Omniprésent dans Marguerite, le mensonge prend toute sa dimension avec Atos Pezzini, divo sur le déclin (Michel Fau, étonnant), qui accepte d’être le professeur de Marguerite avant qu’elle ne monte sur scène. Dérouté en découvrant la fausseté de son chant, Pezzini ne coupe pas là. Alors qu’alentour dans la demeure des Dumont, on distribue les boules Quiès au personnel, Pezzini observe: « C’est très intéressant. Très personnel. » Parasite, il voit de la lumière et de la générosité dans la voix de Marguerite. A l’instant de dire la vérité, Pezzini craquera encore: « La vérité? Vous ne serez jamais une colorature. Vous êtes une mezzo et tant pis si ça fait mal ». Ce qui n’empêchera pas Marguerite, des ailes blanches dans le dos, de monter sur la scène. Un instant, en chantant Casta Diva, on aura l’impression qu’elle chante juste. L’amour peut-être parce que Georges est dans la salle…
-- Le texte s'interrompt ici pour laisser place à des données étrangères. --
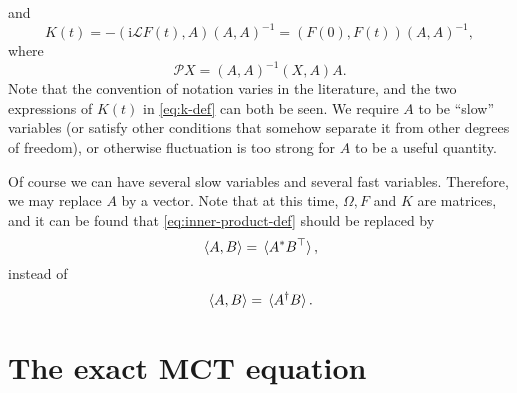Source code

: \documentclass[hyperref, a4paper]{article}
\newcommand*{\ii}{\mathrm{i}}
\begin{document}
and 
\begin{equation}
    K(t)=- (\ii \mathcal{L} F(t),A)(A,A)^{-1} = (F(0), F(t)) (A,A)^{-1},
    \label{eq:k-def}
\end{equation}
where 
\begin{equation}
    \mathcal{P} X=(A,A)^{-1}(X,A)A.
\end{equation}
Note that the convention of notation varies in the literature, and the two expressions of $K(t)$ in \eqref{eq:k-def}
can both be seen. We require $A$ to be ``slow'' variables (or satisfy other conditions that somehow separate it 
from other degrees of freedom), or otherwise fluctuation is too strong for $A$ to be a useful quantity.

Of course we can have several slow variables and several fast variables. Therefore, we may replace $A$ by a vector. 
Note that at this time, $\Omega, F$ and $K$ are matrices, and it can be found that \eqref{eq:inner-product-def}
should be replaced by 
\begin{equation}
    \expval*{A, B} = \expval*{A^* B^\top},
\end{equation} 
instead of 
\[
    \expval*{A, B} = \expval*{A^\dagger B}.
\]

\section{The exact MCT equation} 
\end{document}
Ecrit comme un roman avec ses cinq chapitres, Marguerite est donc une comédie mais c’est bien plus que cela. Avec des décors foisonnants, une lumière très soignée, une bande musicale très riche, ce film, mise en abîme de la société du spectacle, est une tragédie où la cruauté empêche le mélo complaisant. On y voit aussi une femme moderne et pure qui exprime son besoin rageur de vivre… Un personnage du film avoue: « La vie soit on la rêve, soit on l’accomplit ». Au coeur de son chaos lyrique. Marguerite a fait son choix. Et c’est beau…
MARGUERITE Comédie dramatique (France – 2h07) de Xavier Giannoli avec Catherine Frot, André Marcon, Michal Fau, Christa Théret, Denis Mpunga, Sylvain Dieuaide, Aubert Fenoy, Sophia Leboutte, Théo Cholbi. Dans les salles le 16 septembre.